▶ INFORMATION:
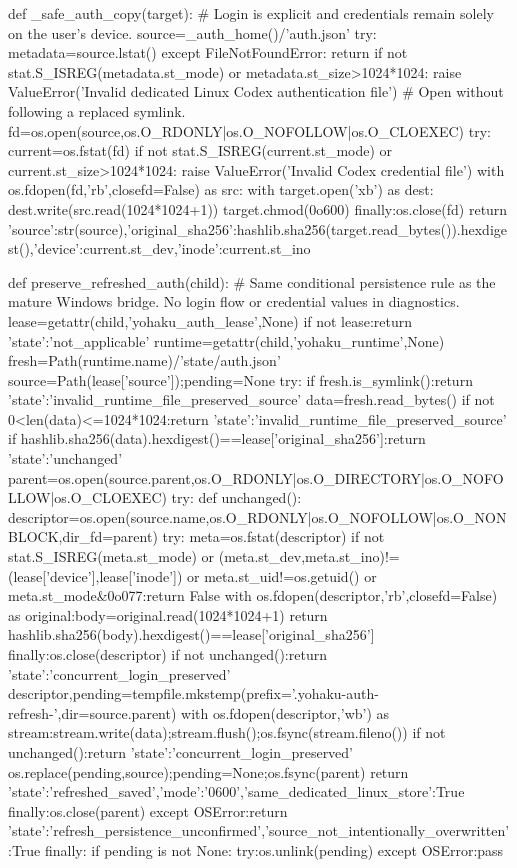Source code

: def _safe_auth_copy(target):
    # Login is explicit and credentials remain solely on the user's device.
    source=_auth_home()/'auth.json'
    try:
        metadata=source.lstat()
    except FileNotFoundError:
        return
    if not stat.S_ISREG(metadata.st_mode) or metadata.st_size>1024*1024:
        raise ValueError('Invalid dedicated Linux Codex authentication file')
    # Open without following a replaced symlink.
    fd=os.open(source,os.O_RDONLY|os.O_NOFOLLOW|os.O_CLOEXEC)
    try:
        current=os.fstat(fd)
        if not stat.S_ISREG(current.st_mode) or current.st_size>1024*1024:
            raise ValueError('Invalid Codex credential file')
        with os.fdopen(fd,'rb',closefd=False) as src:
            with target.open('xb') as dest:
                dest.write(src.read(1024*1024+1))
        target.chmod(0o600)
    finally:os.close(fd)
    return {'source':str(source),'original_sha256':hashlib.sha256(target.read_bytes()).hexdigest(),'device':current.st_dev,'inode':current.st_ino}


def preserve_refreshed_auth(child):
    # Same conditional persistence rule as the mature Windows bridge. No login flow or credential values in diagnostics.
    lease=getattr(child,'yohaku_auth_lease',None)
    if not lease:return {'state':'not_applicable'}
    runtime=getattr(child,'yohaku_runtime',None)
    fresh=Path(runtime.name)/'state/auth.json'
    source=Path(lease['source']);pending=None
    try:
        if fresh.is_symlink():return {'state':'invalid_runtime_file_preserved_source'}
        data=fresh.read_bytes()
        if not 0<len(data)<=1024*1024:return {'state':'invalid_runtime_file_preserved_source'}
        if hashlib.sha256(data).hexdigest()==lease['original_sha256']:return {'state':'unchanged'}
        parent=os.open(source.parent,os.O_RDONLY|os.O_DIRECTORY|os.O_NOFOLLOW|os.O_CLOEXEC)
        try:
            def unchanged():
                descriptor=os.open(source.name,os.O_RDONLY|os.O_NOFOLLOW|os.O_NONBLOCK,dir_fd=parent)
                try:
                    meta=os.fstat(descriptor)
                    if not stat.S_ISREG(meta.st_mode) or (meta.st_dev,meta.st_ino)!=(lease['device'],lease['inode']) or meta.st_uid!=os.getuid() or meta.st_mode&0o077:return False
                    with os.fdopen(descriptor,'rb',closefd=False) as original:body=original.read(1024*1024+1)
                    return hashlib.sha256(body).hexdigest()==lease['original_sha256']
                finally:os.close(descriptor)
            if not unchanged():return {'state':'concurrent_login_preserved'}
            descriptor,pending=tempfile.mkstemp(prefix='.yohaku-auth-refresh-',dir=source.parent)
            with os.fdopen(descriptor,'wb') as stream:stream.write(data);stream.flush();os.fsync(stream.fileno())
            if not unchanged():return {'state':'concurrent_login_preserved'}
            os.replace(pending,source);pending=None;os.fsync(parent)
            return {'state':'refreshed_saved','mode':'0600','same_dedicated_linux_store':True}
        finally:os.close(parent)
    except OSError:return {'state':'refresh_persistence_unconfirmed','source_not_intentionally_overwritten':True}
    finally:
        if pending is not None:
            try:os.unlink(pending)
            except OSError:pass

▶ TASK REQUIREMENTS:
Scan the listing above. Gather each line that contains the word "fsync".

▶ TASK OUTPUT:
            with os.fdopen(descriptor,'wb') as stream:stream.write(data);stream.flush();os.fsync(stream.fileno())
            os.replace(pending,source);pending=None;os.fsync(parent)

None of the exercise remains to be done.